Build webhook receiver

Add a route to receive webhooks and verify the signature:
function validateSignature(
  req: express.Request,
  res: express.Response,
  next: express.NextFunction
) {
  const signature = crypto
    .createHmac("sha256", process.env.PANDABASE_WEBHOOK_SECRET!)
    .update(JSON.stringify(req.body))
    .digest("hex");

  if (req.headers["x-pandabase-signature"] === signature) {
    next();
  } else {
    res.status(401).send("Invalid signature");
  }
}
5

Handle payment.success with custom fields

When a payment succeeds, the webhook fires a payment.success event.
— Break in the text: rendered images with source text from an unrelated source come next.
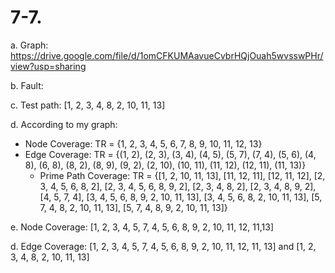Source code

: # 7-7.

a. Graph: https://drive.google.com/file/d/1omCFKUMAavueCvbrHQjOuah5wvsswPHr/view?usp=sharing

b. Fault: 

c.  Test path: [1, 2, 3, 4, 8, 2, 10, 11, 13]

d. According to my graph:

- Node Coverage: TR = {1, 2, 3, 4, 5, 6, 7, 8, 9, 10, 11, 12, 13}
- Edge Coverage:  TR = {(1, 2), (2, 3), (3, 4), (4, 5), (5, 7), (7, 4), (5, 6), (4, 8), (6, 8), (8, 2), (8, 9), (9, 2), (2, 10), (10, 11), (11, 12), (12, 11), (11, 13)}
  - Prime Path Coverage: TR = {[1, 2, 10, 11, 13], [11, 12, 11], [12, 11, 12], [2, 3, 4, 5, 6, 8, 2], [2, 3, 4, 5, 6, 8, 9, 2], [2, 3, 4, 8, 2], [2, 3, 4, 8, 9, 2], [4, 5, 7, 4], [3, 4, 5, 6, 8, 9, 2, 10, 11, 13], [3, 4, 5, 6, 8, 2, 10, 11, 13], [5, 7, 4, 8, 2, 10, 11, 13], [5, 7, 4, 8, 9, 2, 10, 11, 13]}

e. Node Coverage: [1, 2, 3, 4, 5, 7, 4, 5, 6, 8, 9, 2, 10, 11, 12, 11,13]

d. Edge Coverage: [1, 2, 3, 4, 5, 7, 4, 5, 6, 8, 9, 2, 10, 11, 12, 11, 13] and [1, 2, 3, 4, 8, 2, 10, 11, 13]


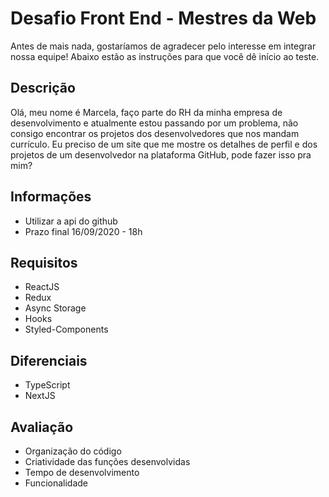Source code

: # Desafio Front End - Mestres da Web
Antes de mais nada, gostaríamos de agradecer pelo interesse em integrar nossa equipe! Abaixo estão as instruções para que você dê início ao teste.

## Descrição
Olá, meu nome é Marcela, faço parte do RH da minha empresa de desenvolvimento e atualmente estou passando por um problema, não consigo encontrar os projetos dos desenvolvedores que nos mandam currículo. Eu preciso de um site que me mostre os detalhes de perfil e dos projetos de um desenvolvedor na plataforma GitHub, pode fazer isso pra mim?

## Informações
- Utilizar a api do github
- Prazo final 16/09/2020 - 18h

## Requisitos
- ReactJS
- Redux
- Async Storage
- Hooks
- Styled-Components

## Diferenciais
- TypeScript
- NextJS

## Avaliação
- Organização do código
- Criatividade das funções desenvolvidas
- Tempo de desenvolvimento
- Funcionalidade
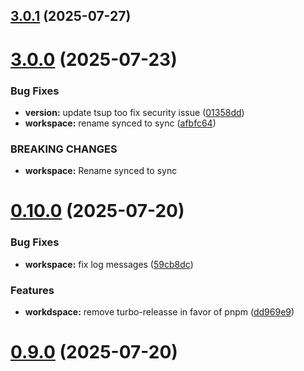 ## [3.0.1](https://github.com/jucian0/turboversion/compare/v3.0.0...v3.0.1) (2025-07-27)



# [3.0.0](https://github.com/jucian0/turboversion/compare/v2.0.0...v3.0.0) (2025-07-23)


### Bug Fixes

* **version:** update tsup too fix security issue ([01358dd](https://github.com/jucian0/turboversion/commit/01358ddf5fbe4c11c605633a52860b5ea4f56160))
* **workspace:** rename synced to sync ([afbfc64](https://github.com/jucian0/turboversion/commit/afbfc645c10474c85541365182e0baacdacf282d))


### BREAKING CHANGES

* **workspace:** Rename synced to sync



# [0.10.0](https://github.com/jucian0/turboversion/compare/v0.9.0...v0.10.0) (2025-07-20)


### Bug Fixes

* **workspace:** fix log messages ([59cb8dc](https://github.com/jucian0/turboversion/commit/59cb8dc26ac775d86e6bd07e5155e0bb65809656))


### Features

* **workdspace:** remove turbo-releasse in favor of pnpm ([dd969e9](https://github.com/jucian0/turboversion/commit/dd969e91c73e5a49feac56d6f80661ff027b9837))



# [0.9.0](https://github.com/jucian0/turboversion/compare/v0.8.7...v0.9.0) (2025-07-20)




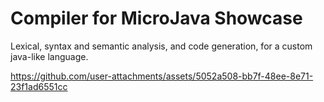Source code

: # Compiler for MicroJava Showcase
 Lexical, syntax and semantic analysis, and code generation, for a custom java-like language.


https://github.com/user-attachments/assets/5052a508-bb7f-48ee-8e71-23f1ad6551cc

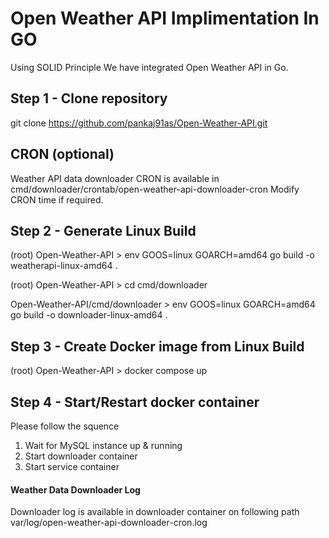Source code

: # Open Weather API Implimentation In GO

Using SOLID Principle We have integrated Open Weather API in Go.

## Step 1 - Clone repository

git clone https://github.com/pankaj91as/Open-Weather-API.git

## CRON (optional)

Weather API data downloader CRON is available in cmd/downloader/crontab/open-weather-api-downloader-cron
Modify CRON time if required.

## Step 2 - Generate Linux Build

(root) Open-Weather-API > env GOOS=linux GOARCH=amd64 go build -o weatherapi-linux-amd64 .

(root) Open-Weather-API > cd cmd/downloader

Open-Weather-API/cmd/downloader > env GOOS=linux GOARCH=amd64 go build -o downloader-linux-amd64 .

## Step 3 - Create Docker image from Linux Build

(root) Open-Weather-API > docker compose up

## Step 4 - Start/Restart docker container

Please follow the squence

1. Wait for MySQL instance up & running
2. Start downloader container
3. Start service container

#### Weather Data Downloader Log

Downloader log is available in downloader container on following path
var/log/open-weather-api-downloader-cron.log
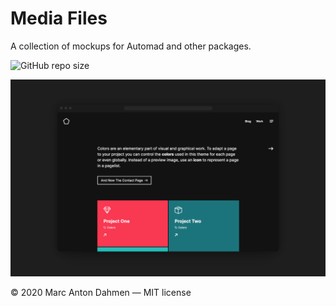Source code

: # Media Files

A collection of mockups for Automad and other packages.

![GitHub repo size](https://img.shields.io/github/repo-size/marcantondahmen/media-files?color=%23333333)

![](https://raw.githubusercontent.com/marcantondahmen/media-files/master/automad/themes/dark.png)

&copy; 2020 Marc Anton Dahmen &mdash; 
MIT license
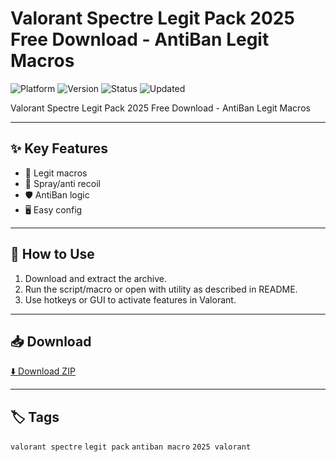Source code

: # Valorant Spectre Legit Pack 2025 Free Download - AntiBan Legit Macros

![Platform](https://img.shields.io/badge/platform-valorant-blue) ![Version](https://img.shields.io/badge/version-2025-green) ![Status](https://img.shields.io/badge/status-working-success) ![Updated](https://img.shields.io/badge/updated-May_2025-orange)

Valorant Spectre Legit Pack 2025 Free Download - AntiBan Legit Macros

---

## ✨ Key Features
- 👻 Legit macros
- 🔫 Spray/anti recoil
- 🛡️ AntiBan logic
- 🖥️ Easy config

---

## 🚀 How to Use
1. Download and extract the archive.
2. Run the script/macro or open with utility as described in README.
3. Use hotkeys or GUI to activate features in Valorant.

---

## 📥 Download
[⬇️ Download ZIP](https://files.catbox.moe/88ai75.zip)

---

## 🏷️ Tags
`valorant spectre` `legit pack` `antiban macro` `2025 valorant`
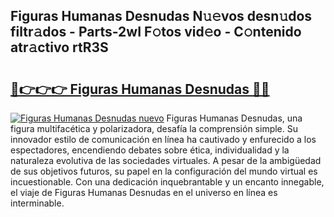 ## Figuras Humanas Desnudas N𝚞𝚎vos desn𝚞dos filtr𝚊dos - Parts-2wI F𝚘tos vid𝚎o - C𝚘ntenido atr𝚊ctivo rtR3S

# <h2><a href="http://mb5ciga.tromn.icu/?c=Figuras+Humanas+Desnudas">🔗👉👉👉 Figuras Humanas Desnudas 🔗🔗</a></h2>

[![Figuras Humanas Desnudas nuevo](https://i.imgur.com/pEAQMta.gif)](http://mb5ciga.tromn.icu/?c=Figuras+Humanas+Desnudas)
Figuras Humanas Desnudas, una figura multifacética y polarizadora, desafía la comprensión simple. Su innovador estilo de comunicación en línea ha cautivado y enfurecido a los espectadores, encendiendo debates sobre ética, individualidad y la naturaleza evolutiva de las sociedades virtuales. A pesar de la ambigüedad de sus objetivos futuros, su papel en la configuración del mundo virtual es incuestionable. Con una dedicación inquebrantable y un encanto innegable, el viaje de Figuras Humanas Desnudas en el universo en línea es interminable.
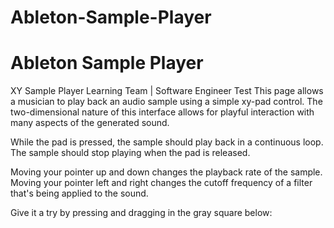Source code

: # Ableton-Sample-Player
# Ableton Sample Player
XY Sample Player
Learning Team | Software Engineer Test
This page allows a musician to play back an audio sample using a simple xy-pad control. The two-dimensional nature of this interface allows for playful interaction with many aspects of the generated sound.

While the pad is pressed, the sample should play back in a continuous loop. The sample should stop playing when the pad is released.

Moving your pointer up and down changes the playback rate of the sample. Moving your pointer left and right changes the cutoff frequency of a filter that's being applied to the sound.

Give it a try by pressing and dragging in the gray square below:

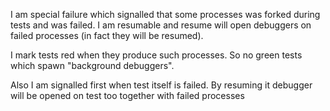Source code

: I am special failure which signalled that some processes was forked during tests and was failed.
I am resumable and resume will open debuggers on failed processes (in fact they will be resumed).

I mark tests red when they produce such processes. So no green tests which spawn "background debuggers".

Also I am signalled first when test itself is failed. By resuming it debugger will be opened on test too together with failed processes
The event.data.order object contains the custom_fields array with both the field definitions and the customer’s submitted values merged together.
app.post("/webhook", validateSignature, (req, res) => {
  const event = req.body;

  if (event.event.type === "payment.success") {
    const order = event.event.data.order;

    if (order?.custom_fields) {
      for (const field of order.custom_fields) {
        console.log(`${field.key}: ${field.value}`);
      }

      const discordUsername = order.custom_fields.find(
        (f: any) => f.key === "discord_username"
      )?.value;

      if (discordUsername) {
        grantDiscordRole(discordUsername);
      }
    }
  }

  res.sendStatus(200);
});

function grantDiscordRole(username: string) {
  console.log(`Granting role to: ${username}`);
}
Each entry in custom_fields on the order looks like:
{
  "key": "discord_username",
  "label": { "type": "custom", "custom": "Discord Username" },
  "type": "text",
  "optional": false,
  "text": { "minimum_length": 2, "maximum_length": 50 },
  "value": "johndoe"
}
6

Send checkout link

Create an endpoint to initiate the payment process and return the checkout URL:
app.post("/create-payment", async (req, res) => {
  try {
    const { email } = req.body;
    const checkoutUrl = await createCheckoutSession(email);
    res.json({ checkoutUrl });
  } catch (error) {
    res.status(500).json({ error: "Failed to create payment session" });
  }
});
7

You've finished!

Field Definition Reference

PropertyTypeRequiredDescription
keystringYesUnique identifier, alphanumeric and underscores, max 200 chars
label.typestringYesMust be "custom"
label.customstringYesDisplay label shown to customer, max 50 chars
typestringYes"text", "numeric", or "dropdown"
optionalbooleanNoDefault: false
text.default_valuestringNoDefault value for text fields
text.minimum_lengthintegerNoMinimum character length (min: 0)
text.maximum_lengthintegerNoMaximum character length (max: 255)
numeric.default_valuestringNoDefault value for numeric fields
numeric.minimum_lengthintegerNoMinimum digit length (min: 0)
numeric.maximum_lengthintegerNoMaximum digit length (max: 255)
dropdown.default_valuestringNoPre-selected option value
dropdown.optionsarrayYes1-200 items, each with { label, value }

Validation Rules

The server strictly validates submitted values:
  • Required fields must have a non-empty value
  • Text: enforces minimum_length and maximum_length constraints
  • Numeric: value must contain only digits, enforces length constraints
  • Dropdown: value must match one of the defined options[].value entries
  • Duplicate keys are rejected
  • Unknown keys not defined in the session are rejected
  • Submitting custom_fields when the session has none defined returns an error
  • Maximum of 3 custom fields per session

Webhook Headers

Every webhook delivery includes these headers:
HeaderDescription
X-Pandabase-SignatureHMAC-SHA256 signature of the JSON body using your webhook secret
X-Pandabase-TimestampUnix timestamp of the delivery
X-Pandabase-IdempotencyUnique delivery ID for deduplication
Failed deliveries are retried up to 5 times with exponential backoff.